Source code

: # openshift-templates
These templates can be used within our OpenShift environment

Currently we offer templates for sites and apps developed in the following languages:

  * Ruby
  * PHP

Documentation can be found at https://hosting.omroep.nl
++++++++
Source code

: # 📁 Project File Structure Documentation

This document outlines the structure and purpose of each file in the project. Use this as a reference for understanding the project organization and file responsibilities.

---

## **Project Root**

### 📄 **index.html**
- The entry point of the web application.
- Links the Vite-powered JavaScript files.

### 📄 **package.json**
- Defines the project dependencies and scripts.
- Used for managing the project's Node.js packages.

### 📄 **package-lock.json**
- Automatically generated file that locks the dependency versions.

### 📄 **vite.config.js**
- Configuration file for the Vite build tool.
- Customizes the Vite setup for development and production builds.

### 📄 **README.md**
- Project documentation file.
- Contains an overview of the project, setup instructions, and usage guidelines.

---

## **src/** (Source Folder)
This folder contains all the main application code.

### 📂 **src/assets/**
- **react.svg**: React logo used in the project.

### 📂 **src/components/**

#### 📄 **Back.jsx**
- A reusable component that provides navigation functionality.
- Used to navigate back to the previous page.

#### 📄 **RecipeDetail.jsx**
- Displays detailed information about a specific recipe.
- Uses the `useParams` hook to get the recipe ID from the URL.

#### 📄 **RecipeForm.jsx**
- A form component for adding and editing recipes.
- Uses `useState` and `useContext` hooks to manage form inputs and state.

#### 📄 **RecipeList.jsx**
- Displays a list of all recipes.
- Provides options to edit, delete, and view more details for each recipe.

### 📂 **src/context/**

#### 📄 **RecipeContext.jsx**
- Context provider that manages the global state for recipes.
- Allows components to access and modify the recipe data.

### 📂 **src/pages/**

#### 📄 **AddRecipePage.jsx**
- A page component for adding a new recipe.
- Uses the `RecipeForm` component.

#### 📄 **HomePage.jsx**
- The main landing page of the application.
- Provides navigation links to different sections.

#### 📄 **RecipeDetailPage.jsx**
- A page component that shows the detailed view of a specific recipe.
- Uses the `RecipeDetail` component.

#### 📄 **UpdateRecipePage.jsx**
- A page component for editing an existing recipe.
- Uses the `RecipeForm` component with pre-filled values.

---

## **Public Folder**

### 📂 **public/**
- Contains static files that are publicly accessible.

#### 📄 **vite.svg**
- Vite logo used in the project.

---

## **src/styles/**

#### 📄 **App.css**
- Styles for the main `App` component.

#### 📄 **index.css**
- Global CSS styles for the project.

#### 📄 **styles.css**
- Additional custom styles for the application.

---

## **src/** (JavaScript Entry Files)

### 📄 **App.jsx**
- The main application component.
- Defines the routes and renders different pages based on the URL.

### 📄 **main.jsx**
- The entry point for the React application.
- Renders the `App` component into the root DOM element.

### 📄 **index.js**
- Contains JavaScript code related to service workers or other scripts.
++++++++
EXERCISE PROMPT: Could you set down, word for word, only the lines above from the line with "#### 📄 **RecipeContext.jsx**" to the line with "- The main application component.", including both?

WRITTEN SOLUTION:
#### 📄 **RecipeContext.jsx**
- Context provider that manages the global state for recipes.
- Allows components to access and modify the recipe data.

### 📂 **src/pages/**

#### 📄 **AddRecipePage.jsx**
- A page component for adding a new recipe.
- Uses the `RecipeForm` component.

#### 📄 **HomePage.jsx**
- The main landing page of the application.
- Provides navigation links to different sections.

#### 📄 **RecipeDetailPage.jsx**
- A page component that shows the detailed view of a specific recipe.
- Uses the `RecipeDetail` component.

#### 📄 **UpdateRecipePage.jsx**
- A page component for editing an existing recipe.
- Uses the `RecipeForm` component with pre-filled values.

---

## **Public Folder**

### 📂 **public/**
- Contains static files that are publicly accessible.

#### 📄 **vite.svg**
- Vite logo used in the project.

---

## **src/styles/**

#### 📄 **App.css**
- Styles for the main `App` component.

#### 📄 **index.css**
- Global CSS styles for the project.

#### 📄 **styles.css**
- Additional custom styles for the application.

---

## **src/** (JavaScript Entry Files)

### 📄 **App.jsx**
- The main application component.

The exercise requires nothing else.